Harman was sitting on a panel at the RTS early evening event in mid-April that also included BBC current affairs journalist Jane Corbin. “I was shocked to see the Channel 4 pay gap of nearly 30%, that from an organisation that’s fond of telling us about its credentials on equality and diversity,” she said.
Channel 4 recorded the worst (mean) average pay gap of 28.6% of the major UK broadcasters, followed by: UKTV, 17.9%; ITV, 16.4%; the BBC, 10.7%; Sky: 5.2%; and Channel 5, where women are, in fact, paid 2.9% more than men.
TV is performing no worse than other UK businesses – but also no better. Analysis by industry magazine Broadcast of the figures provided by 15 broadcasters and producers revealed an average pay gap of 14.8%, which almost mirrors the 14.5% national average.
Gender pay gaps in television, equality adviser Charlotte Sweeney told the RTS event, “are not as bad as I’ve seen in many sectors”.
Nevertheless, there are many examples in television of huge pay gaps. Jane Corbin’s report for BBC One’s Panorama in March revealed that Martina Navratilova was paid 10 times less by the BBC than fellow ex-player John McEnroe to commentate at the Wimbledon tennis tournament.
Former RTS chief executive and current chair of the Campaign for Broadcasting Equality, Simon Albury, who was in the audience, noted that BBC Director-General Tony Hall claimed that closing the gender pay gap had been a “personal priority over the last four years”. Why, Albury asked, if this is the case, has “nothing happened”?
“Because it was a ‘priority’ with a really microscopic ‘p’,” replied Harriet Harman. “You can’t be that ineffectual if you’re at the top of the BBC.
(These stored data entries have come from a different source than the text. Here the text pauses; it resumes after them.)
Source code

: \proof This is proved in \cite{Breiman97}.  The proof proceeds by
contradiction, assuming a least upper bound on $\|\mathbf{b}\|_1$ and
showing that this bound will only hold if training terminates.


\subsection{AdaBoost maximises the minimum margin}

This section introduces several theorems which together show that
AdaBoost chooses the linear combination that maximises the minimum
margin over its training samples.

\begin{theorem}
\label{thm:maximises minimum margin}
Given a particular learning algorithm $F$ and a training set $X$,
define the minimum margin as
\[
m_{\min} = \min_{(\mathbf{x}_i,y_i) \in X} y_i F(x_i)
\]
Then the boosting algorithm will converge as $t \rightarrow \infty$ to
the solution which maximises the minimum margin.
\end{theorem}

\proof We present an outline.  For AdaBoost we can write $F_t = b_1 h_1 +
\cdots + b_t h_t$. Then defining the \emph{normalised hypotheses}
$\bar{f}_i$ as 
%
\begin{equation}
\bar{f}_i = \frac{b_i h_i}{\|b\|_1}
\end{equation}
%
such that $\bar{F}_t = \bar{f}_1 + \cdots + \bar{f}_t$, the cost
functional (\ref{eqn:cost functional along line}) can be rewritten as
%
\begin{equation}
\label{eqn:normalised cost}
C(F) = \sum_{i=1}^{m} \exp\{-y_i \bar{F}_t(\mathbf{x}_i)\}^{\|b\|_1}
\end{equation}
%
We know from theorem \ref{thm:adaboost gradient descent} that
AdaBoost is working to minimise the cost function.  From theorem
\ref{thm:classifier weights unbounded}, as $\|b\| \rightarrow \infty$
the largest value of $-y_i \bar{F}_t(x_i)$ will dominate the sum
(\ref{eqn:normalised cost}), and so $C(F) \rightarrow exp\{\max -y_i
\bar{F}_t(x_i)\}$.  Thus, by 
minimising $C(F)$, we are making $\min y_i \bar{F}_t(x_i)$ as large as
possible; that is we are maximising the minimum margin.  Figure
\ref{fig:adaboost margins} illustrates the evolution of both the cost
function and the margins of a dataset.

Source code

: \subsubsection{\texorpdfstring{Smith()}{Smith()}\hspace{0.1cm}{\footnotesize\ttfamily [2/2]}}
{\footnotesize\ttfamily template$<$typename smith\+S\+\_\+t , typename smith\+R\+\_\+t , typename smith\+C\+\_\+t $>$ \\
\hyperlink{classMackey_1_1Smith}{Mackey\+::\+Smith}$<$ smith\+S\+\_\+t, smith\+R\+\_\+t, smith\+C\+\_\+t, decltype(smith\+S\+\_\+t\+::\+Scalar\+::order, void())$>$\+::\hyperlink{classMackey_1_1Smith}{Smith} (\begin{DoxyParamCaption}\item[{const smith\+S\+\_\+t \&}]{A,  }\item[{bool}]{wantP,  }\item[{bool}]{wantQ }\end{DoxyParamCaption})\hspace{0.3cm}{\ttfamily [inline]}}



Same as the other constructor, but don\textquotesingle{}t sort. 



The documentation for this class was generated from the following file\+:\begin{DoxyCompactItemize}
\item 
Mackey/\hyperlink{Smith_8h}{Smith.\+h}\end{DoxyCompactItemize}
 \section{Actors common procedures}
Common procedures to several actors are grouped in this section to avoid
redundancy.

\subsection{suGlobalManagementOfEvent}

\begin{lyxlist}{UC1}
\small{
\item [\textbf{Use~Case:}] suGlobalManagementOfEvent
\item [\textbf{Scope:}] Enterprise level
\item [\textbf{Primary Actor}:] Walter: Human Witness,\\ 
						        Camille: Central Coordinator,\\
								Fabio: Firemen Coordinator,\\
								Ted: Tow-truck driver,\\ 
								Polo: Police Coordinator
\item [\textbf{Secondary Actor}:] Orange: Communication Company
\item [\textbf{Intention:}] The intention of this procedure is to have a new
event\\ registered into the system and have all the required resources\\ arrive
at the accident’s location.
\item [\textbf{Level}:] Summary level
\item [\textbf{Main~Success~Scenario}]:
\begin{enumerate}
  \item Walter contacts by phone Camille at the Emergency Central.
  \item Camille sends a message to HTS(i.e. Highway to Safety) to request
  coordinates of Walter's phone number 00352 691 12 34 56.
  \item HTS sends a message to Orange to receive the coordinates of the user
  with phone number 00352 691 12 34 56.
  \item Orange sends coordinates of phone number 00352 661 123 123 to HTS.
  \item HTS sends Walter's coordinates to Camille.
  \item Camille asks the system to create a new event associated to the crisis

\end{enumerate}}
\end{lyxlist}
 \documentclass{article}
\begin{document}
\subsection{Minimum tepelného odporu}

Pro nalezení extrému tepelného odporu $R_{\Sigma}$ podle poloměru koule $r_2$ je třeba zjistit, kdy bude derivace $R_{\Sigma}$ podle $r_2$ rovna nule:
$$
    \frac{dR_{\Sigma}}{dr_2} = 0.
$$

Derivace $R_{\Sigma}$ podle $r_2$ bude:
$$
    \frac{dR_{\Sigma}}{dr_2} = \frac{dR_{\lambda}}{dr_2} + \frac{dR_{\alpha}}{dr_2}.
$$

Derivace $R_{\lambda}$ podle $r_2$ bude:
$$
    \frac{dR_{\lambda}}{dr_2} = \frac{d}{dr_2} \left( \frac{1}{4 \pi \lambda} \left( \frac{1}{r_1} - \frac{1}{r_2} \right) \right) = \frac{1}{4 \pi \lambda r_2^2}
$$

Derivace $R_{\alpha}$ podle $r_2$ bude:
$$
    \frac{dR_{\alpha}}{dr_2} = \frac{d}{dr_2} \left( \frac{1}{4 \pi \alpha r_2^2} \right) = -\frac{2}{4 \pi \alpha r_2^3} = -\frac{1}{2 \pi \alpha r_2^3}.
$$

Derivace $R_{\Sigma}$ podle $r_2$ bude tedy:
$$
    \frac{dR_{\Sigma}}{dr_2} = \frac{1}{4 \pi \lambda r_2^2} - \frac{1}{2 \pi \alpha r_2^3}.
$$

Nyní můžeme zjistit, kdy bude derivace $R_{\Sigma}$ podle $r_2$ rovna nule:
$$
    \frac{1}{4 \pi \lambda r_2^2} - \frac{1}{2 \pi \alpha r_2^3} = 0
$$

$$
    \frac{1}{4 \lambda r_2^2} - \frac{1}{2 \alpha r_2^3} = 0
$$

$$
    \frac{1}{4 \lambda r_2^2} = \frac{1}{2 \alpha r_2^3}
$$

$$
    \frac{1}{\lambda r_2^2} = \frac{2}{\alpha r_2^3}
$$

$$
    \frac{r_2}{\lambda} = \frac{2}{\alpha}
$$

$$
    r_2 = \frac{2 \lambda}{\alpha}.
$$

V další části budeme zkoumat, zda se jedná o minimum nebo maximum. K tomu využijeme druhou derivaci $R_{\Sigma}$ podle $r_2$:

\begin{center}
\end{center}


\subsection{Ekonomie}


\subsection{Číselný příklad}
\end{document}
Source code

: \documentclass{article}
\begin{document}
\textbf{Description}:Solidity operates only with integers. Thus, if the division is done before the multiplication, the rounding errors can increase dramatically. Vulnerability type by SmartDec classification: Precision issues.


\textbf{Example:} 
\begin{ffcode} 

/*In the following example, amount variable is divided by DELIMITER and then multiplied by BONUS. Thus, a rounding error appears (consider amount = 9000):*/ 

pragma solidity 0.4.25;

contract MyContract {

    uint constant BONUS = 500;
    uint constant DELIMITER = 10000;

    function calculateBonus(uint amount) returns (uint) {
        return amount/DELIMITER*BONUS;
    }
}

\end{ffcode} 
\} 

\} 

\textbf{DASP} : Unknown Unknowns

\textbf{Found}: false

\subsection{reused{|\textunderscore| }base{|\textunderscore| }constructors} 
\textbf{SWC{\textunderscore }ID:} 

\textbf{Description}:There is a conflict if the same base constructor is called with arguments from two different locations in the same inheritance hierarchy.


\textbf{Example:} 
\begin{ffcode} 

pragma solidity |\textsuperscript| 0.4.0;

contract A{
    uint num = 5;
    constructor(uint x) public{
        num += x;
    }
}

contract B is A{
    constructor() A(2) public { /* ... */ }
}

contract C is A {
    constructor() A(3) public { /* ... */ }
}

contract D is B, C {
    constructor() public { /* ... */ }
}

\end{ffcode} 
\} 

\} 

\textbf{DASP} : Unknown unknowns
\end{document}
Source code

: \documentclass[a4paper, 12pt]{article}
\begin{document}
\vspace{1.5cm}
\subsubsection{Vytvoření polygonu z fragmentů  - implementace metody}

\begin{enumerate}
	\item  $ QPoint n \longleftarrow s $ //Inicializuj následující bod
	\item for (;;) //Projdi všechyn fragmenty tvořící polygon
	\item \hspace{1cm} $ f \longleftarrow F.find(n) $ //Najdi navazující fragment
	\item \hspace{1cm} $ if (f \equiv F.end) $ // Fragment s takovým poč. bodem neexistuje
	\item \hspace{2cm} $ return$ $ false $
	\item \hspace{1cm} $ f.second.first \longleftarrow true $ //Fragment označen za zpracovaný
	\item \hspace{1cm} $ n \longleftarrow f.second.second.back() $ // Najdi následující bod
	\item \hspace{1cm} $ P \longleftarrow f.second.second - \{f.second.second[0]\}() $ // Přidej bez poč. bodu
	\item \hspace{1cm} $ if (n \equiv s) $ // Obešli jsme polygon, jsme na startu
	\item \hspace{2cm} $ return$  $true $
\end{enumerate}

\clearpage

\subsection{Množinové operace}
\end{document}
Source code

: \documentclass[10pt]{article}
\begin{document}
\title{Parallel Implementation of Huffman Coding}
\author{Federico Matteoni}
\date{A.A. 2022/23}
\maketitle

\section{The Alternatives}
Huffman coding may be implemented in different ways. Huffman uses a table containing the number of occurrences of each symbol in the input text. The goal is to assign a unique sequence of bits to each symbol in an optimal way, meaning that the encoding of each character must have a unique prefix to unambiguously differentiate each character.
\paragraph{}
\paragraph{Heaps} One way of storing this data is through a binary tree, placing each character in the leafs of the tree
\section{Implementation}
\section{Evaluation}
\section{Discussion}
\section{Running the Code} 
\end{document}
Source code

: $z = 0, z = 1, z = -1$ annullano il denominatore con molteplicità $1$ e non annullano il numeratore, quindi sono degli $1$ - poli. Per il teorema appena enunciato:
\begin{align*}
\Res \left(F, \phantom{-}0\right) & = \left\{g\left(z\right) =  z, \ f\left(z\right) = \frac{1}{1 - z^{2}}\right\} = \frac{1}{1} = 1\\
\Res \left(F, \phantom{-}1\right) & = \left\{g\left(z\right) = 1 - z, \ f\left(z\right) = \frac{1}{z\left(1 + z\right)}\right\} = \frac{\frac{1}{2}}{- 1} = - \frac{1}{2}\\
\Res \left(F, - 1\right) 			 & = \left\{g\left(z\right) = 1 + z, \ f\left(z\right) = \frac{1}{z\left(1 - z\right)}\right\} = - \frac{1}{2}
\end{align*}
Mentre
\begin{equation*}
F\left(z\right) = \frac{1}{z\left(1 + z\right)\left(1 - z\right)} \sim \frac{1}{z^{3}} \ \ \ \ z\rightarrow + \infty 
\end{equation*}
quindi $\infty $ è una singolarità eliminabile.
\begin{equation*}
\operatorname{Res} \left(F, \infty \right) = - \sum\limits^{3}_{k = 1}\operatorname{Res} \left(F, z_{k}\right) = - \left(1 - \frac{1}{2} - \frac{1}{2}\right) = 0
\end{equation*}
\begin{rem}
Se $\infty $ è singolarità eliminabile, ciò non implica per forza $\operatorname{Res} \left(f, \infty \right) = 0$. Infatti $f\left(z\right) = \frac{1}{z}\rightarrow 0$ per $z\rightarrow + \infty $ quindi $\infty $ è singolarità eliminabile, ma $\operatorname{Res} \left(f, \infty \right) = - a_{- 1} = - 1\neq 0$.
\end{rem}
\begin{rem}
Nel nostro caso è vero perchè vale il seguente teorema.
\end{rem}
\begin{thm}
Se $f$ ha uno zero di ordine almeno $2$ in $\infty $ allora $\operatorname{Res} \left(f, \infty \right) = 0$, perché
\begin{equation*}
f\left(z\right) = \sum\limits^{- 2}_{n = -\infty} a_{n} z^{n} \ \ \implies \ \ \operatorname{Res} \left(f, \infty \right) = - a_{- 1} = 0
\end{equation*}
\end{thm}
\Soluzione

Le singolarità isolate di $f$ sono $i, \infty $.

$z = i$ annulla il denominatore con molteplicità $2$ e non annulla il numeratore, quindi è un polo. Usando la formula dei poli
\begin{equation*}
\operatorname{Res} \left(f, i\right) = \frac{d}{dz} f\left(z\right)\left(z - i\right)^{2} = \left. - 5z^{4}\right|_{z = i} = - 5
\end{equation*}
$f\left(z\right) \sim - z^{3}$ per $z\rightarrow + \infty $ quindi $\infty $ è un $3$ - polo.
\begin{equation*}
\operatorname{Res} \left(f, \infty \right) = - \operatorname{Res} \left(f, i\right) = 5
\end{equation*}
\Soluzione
“Everybody’s been paying lip service. The point about these [pay gap] numbers now is that ‘the lip service’ has been exposed.”
Sian Kevill, the founder of factual indie Make Productions, as well as a former director of BBC World News and editor of Newsnight, recalled that when Hall became Director-General in 2013, “he almost imposed Mishal Husain on [Radio 4’s] Today programme to [put] another female voice on that very male-dominate programme.
“There’s a mentality that maybe [if] you make one change like that, somehow the trickle down [effect] will send a flood through the whole organisation – the [pay gap] figures have now shown that that doesn’t work. You can make a totemic change like [bringing in Husain], but it didn’t have any broader effect within the organisation. It needed more systemic change and [Hall] hasn’t done that.”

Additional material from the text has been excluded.